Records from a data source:
☆ ☆ ☆
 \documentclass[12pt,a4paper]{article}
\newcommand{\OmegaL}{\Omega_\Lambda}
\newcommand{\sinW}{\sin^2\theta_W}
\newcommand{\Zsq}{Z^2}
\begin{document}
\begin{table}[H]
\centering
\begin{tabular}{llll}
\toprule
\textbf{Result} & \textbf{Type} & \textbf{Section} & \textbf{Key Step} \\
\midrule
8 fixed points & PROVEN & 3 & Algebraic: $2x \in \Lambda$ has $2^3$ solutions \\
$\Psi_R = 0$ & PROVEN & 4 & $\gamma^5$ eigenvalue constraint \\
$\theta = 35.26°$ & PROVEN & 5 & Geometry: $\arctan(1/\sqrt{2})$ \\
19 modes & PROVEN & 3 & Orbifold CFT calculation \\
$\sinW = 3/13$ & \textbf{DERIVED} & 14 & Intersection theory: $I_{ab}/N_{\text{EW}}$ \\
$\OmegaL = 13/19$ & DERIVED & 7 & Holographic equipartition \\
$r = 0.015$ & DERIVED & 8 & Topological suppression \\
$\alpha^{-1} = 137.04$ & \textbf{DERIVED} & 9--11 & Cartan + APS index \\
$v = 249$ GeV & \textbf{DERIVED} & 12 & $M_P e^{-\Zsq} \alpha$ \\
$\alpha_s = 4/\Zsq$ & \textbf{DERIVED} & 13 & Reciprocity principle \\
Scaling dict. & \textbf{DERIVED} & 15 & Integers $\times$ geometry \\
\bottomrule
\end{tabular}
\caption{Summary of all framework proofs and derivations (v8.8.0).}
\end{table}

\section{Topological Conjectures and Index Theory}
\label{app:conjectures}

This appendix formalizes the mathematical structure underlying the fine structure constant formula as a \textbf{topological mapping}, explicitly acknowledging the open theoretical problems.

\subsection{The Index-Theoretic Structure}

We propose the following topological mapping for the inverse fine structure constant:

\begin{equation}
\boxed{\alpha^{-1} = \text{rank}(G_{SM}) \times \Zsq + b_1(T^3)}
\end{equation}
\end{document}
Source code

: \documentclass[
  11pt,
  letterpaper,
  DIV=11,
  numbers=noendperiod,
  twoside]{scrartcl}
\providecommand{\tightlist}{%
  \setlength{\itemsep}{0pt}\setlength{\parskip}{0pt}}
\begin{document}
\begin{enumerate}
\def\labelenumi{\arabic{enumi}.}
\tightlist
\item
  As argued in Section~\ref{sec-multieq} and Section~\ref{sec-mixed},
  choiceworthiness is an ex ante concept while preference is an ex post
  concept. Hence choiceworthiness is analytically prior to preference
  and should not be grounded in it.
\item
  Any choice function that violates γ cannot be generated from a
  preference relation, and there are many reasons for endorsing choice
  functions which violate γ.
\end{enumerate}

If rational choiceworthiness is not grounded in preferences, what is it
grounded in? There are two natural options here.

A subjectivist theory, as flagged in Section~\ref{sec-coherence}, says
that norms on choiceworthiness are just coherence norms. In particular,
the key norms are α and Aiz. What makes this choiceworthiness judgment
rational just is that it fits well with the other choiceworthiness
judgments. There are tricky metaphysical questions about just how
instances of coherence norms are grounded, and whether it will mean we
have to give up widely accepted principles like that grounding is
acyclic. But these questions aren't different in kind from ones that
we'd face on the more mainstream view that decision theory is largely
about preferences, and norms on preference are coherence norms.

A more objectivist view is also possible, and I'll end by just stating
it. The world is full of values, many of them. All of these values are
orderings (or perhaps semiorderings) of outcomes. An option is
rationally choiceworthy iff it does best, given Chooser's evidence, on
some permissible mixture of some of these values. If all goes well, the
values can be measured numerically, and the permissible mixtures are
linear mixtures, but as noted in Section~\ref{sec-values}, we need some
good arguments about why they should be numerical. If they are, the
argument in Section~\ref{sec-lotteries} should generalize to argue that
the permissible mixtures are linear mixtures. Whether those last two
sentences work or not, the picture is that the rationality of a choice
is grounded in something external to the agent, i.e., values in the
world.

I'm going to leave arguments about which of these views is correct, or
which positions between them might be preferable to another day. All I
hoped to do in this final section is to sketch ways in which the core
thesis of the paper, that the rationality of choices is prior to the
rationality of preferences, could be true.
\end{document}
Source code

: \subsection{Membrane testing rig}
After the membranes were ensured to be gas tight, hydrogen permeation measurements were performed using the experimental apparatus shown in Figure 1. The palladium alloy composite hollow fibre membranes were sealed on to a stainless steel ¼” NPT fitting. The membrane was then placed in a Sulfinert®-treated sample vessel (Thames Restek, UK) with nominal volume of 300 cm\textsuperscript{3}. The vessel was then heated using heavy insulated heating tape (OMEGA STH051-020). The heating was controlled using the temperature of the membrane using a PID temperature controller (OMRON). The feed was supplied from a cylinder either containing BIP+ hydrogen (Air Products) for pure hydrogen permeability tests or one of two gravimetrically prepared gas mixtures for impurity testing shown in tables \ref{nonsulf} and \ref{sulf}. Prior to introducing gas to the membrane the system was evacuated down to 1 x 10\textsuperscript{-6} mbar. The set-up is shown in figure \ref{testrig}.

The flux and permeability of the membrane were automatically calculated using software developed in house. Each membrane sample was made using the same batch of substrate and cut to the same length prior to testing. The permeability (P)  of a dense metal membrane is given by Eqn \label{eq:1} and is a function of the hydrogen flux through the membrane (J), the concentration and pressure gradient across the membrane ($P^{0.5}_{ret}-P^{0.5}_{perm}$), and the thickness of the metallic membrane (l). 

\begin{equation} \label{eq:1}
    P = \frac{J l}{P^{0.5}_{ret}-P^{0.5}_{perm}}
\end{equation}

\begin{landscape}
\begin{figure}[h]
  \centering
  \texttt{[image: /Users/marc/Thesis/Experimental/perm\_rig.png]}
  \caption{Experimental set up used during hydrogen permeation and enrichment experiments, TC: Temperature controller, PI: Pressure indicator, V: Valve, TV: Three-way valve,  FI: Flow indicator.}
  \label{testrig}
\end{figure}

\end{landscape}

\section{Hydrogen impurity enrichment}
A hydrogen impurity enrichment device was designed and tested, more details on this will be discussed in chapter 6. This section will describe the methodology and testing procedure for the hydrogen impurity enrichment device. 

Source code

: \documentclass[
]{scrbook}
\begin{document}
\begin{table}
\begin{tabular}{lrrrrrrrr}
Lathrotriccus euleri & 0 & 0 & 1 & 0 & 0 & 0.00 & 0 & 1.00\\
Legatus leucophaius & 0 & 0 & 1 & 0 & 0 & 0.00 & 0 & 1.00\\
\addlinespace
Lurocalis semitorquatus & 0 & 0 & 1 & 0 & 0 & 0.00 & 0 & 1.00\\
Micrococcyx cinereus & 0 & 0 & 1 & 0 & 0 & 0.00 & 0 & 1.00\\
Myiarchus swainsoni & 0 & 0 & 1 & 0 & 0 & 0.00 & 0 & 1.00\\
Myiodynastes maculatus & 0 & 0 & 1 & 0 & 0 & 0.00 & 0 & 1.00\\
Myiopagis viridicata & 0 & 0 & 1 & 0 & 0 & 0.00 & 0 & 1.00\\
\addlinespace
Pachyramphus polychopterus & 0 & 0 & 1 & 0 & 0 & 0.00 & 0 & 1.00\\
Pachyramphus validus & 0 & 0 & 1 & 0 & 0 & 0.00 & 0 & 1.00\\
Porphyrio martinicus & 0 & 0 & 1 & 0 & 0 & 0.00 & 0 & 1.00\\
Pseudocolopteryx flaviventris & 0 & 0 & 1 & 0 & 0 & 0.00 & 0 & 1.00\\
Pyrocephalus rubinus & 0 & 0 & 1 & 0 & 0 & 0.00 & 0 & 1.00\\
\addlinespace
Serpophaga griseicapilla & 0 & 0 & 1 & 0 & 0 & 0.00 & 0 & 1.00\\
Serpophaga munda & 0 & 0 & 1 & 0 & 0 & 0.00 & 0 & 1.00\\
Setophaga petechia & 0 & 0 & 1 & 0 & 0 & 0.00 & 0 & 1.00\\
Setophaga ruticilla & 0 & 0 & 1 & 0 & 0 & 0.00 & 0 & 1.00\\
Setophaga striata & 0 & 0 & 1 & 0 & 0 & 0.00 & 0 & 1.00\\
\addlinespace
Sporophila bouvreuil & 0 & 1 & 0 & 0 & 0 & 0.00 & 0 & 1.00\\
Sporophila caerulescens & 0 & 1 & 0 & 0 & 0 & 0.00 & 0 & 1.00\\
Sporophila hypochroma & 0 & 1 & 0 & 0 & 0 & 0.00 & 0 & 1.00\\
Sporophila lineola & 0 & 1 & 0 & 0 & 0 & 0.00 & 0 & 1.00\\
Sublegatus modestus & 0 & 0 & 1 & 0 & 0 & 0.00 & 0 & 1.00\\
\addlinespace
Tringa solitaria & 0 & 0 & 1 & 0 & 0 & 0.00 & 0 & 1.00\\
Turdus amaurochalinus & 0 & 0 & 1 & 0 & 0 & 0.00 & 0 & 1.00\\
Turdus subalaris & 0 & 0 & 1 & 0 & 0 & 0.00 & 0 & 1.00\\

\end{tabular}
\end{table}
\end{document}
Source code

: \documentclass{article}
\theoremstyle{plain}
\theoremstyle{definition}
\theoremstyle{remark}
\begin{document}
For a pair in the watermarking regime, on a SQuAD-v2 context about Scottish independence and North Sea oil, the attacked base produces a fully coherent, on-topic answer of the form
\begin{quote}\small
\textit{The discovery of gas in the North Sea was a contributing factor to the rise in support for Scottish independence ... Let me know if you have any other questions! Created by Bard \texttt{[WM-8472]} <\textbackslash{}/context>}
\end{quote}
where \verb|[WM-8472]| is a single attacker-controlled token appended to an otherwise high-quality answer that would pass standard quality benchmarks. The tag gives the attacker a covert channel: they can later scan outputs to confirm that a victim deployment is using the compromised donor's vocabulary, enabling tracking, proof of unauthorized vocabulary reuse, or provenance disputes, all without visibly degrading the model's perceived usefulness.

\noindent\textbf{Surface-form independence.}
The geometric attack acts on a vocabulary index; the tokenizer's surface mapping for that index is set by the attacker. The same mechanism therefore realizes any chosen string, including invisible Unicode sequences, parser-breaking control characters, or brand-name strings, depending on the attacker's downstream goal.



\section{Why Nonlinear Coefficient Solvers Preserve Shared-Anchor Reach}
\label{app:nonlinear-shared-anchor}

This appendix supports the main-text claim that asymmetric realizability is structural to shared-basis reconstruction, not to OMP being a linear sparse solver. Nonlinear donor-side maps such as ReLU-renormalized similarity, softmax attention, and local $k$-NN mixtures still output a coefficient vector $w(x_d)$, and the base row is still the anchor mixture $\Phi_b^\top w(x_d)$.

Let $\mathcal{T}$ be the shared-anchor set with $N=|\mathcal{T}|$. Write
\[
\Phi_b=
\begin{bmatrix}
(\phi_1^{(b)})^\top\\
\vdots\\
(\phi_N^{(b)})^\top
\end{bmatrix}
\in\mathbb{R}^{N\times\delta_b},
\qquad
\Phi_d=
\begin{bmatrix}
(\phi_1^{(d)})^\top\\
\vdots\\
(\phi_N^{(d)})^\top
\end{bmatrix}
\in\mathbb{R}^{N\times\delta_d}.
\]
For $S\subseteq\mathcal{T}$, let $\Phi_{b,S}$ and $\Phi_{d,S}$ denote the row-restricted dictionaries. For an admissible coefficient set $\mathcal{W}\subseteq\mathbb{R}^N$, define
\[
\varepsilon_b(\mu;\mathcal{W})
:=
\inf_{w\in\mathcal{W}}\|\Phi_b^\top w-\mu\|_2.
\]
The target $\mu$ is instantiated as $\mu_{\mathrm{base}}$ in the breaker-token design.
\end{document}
☆ ☆ ☆
» **TASK INSTRUCTIONS**:
In the data above, each line holding "caption" is to be found and copied.

» **EXERCISE SOLUTION**:
\caption{Summary of all framework proofs and derivations (v8.8.0).}
  \caption{Experimental set up used during hydrogen permeation and enrichment experiments, TC: Temperature controller, PI: Pressure indicator, V: Valve, TV: Three-way valve,  FI: Flow indicator.}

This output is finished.